Positive freedom is also at work in the moral and spiritual realm. We were made to operate a certain way. God designed life so that it is governed by certain laws and principles, and if we live in harmony with them our lives will flourish. For this reason, a life full of foolish and unwise choices is not freedom. As Os Guiness rightly observes:

Freedom is not choice so much as right choice, good choice and wise choice. When everything is permissible, no one is truly free, so it is ironic but not accidental that millions in ‘the land of the free’ are in recovery groups from one addiction or another.

In the New Testament we are told that by observing God’s law we are set free. James calls God’s law, the perfect law that gives freedom (James 1:25). But how can you really be free and follow God’s law? Ronald Macaulay, in a wonderful essay titled Grace and Law: The Pursuit of Freedom, explains it this way:

[God’s law] helps us to see how we are made to function. For obviously, if we are made to live in a certain way, and we live against that design, we make life difficult for ourselves. It is a little like treating plants, or animals or even machines according to their design. We have to find out the proper environment, temperature, food, attitudes, fuel, etcetera, which each requires – then, as we respect these design factors, things work, plants are healthy and produce flowers and fruit, animals are healthy and obedient, machines run smoothly.
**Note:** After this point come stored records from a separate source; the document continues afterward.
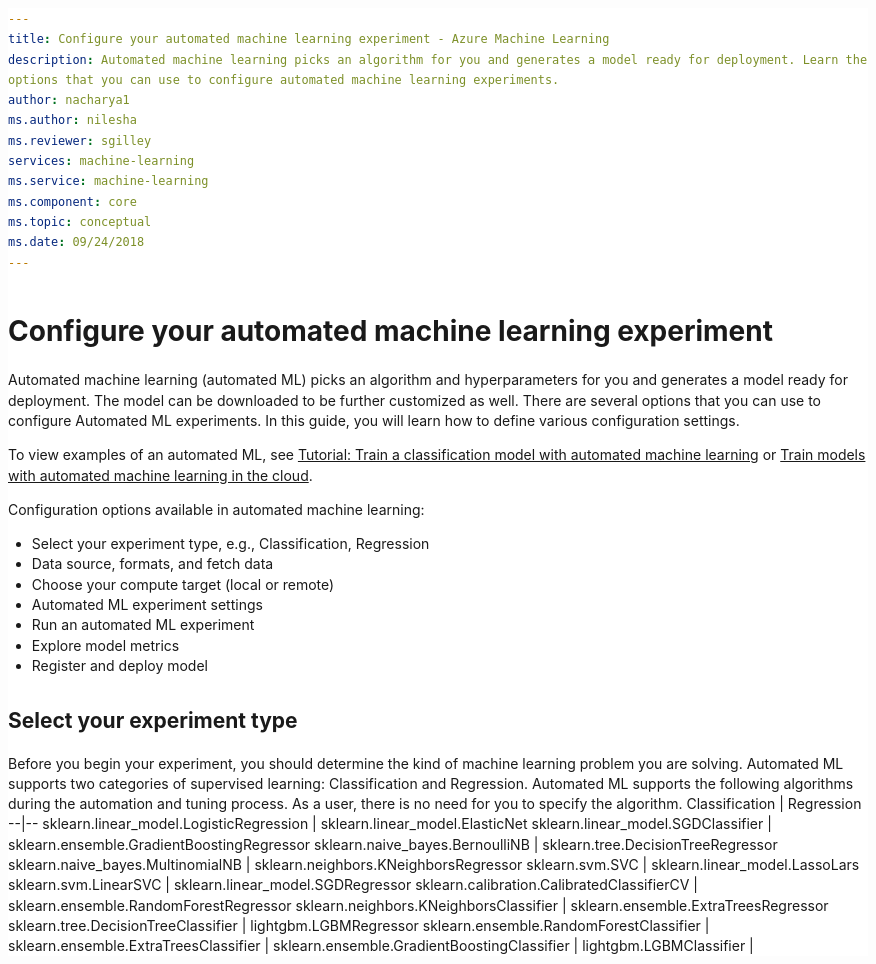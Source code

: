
 ```yaml
---
title: Configure your automated machine learning experiment - Azure Machine Learning
description: Automated machine learning picks an algorithm for you and generates a model ready for deployment. Learn the options that you can use to configure automated machine learning experiments.
author: nacharya1
ms.author: nilesha
ms.reviewer: sgilley 
services: machine-learning
ms.service: machine-learning
ms.component: core
ms.topic: conceptual
ms.date: 09/24/2018
---
```


# Configure your automated machine learning experiment

Automated machine learning (automated ML) picks an algorithm and hyperparameters for you and generates a model ready for deployment. The model can be downloaded to be further customized as well. There are several options that you can use to configure Automated ML experiments. In this guide, you will learn how to define various configuration settings.

To view examples of an automated ML, see [Tutorial: Train a classification model with automated machine learning](tutorial-auto-train-models.md) or [Train models with automated machine learning in the cloud](how-to-auto-train-remote.md).

Configuration options available in automated machine learning:

* Select your experiment type, e.g.,  Classification, Regression 
* Data source, formats, and fetch data
* Choose your compute target (local or remote)
* Automated ML experiment settings
* Run an automated ML experiment
* Explore model metrics
* Register and deploy model

## Select your experiment type
Before you begin your experiment, you should determine the kind of machine learning problem you are solving. Automated ML supports two categories of supervised learning: Classification and Regression. Automated ML supports the following algorithms during the automation and tuning process. As a user, there is no need for you to specify the algorithm.
Classification | Regression
--|--
sklearn.linear_model.LogisticRegression	| sklearn.linear_model.ElasticNet
sklearn.linear_model.SGDClassifier	| sklearn.ensemble.GradientBoostingRegressor
sklearn.naive_bayes.BernoulliNB | sklearn.tree.DecisionTreeRegressor
sklearn.naive_bayes.MultinomialNB | sklearn.neighbors.KNeighborsRegressor
sklearn.svm.SVC | sklearn.linear_model.LassoLars
sklearn.svm.LinearSVC |	sklearn.linear_model.SGDRegressor
sklearn.calibration.CalibratedClassifierCV |	sklearn.ensemble.RandomForestRegressor
sklearn.neighbors.KNeighborsClassifier |	sklearn.ensemble.ExtraTreesRegressor
sklearn.tree.DecisionTreeClassifier |	lightgbm.LGBMRegressor
sklearn.ensemble.RandomForestClassifier	|
sklearn.ensemble.ExtraTreesClassifier	|
sklearn.ensemble.GradientBoostingClassifier	|
lightgbm.LGBMClassifier	|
The same is true for man. He is designed in a certain way, both physically and spiritually. Therefore, the closer he gets to living consistently with his design, the better he is, the freer he is. This is how the law has a positive function. This is why we must respect it, search for it, receive it gladly (even when it contradicts previously held opinions). The more we receive it, and the more we try to do it (“continue in it,” “hold to it”), the more we are set free.

This is the way God intended it to be, and this is what leads to our ultimate well-being.


Richard E Simmons III is the founder and Executive Director of The Center for Executive Leadership and a best-selling author.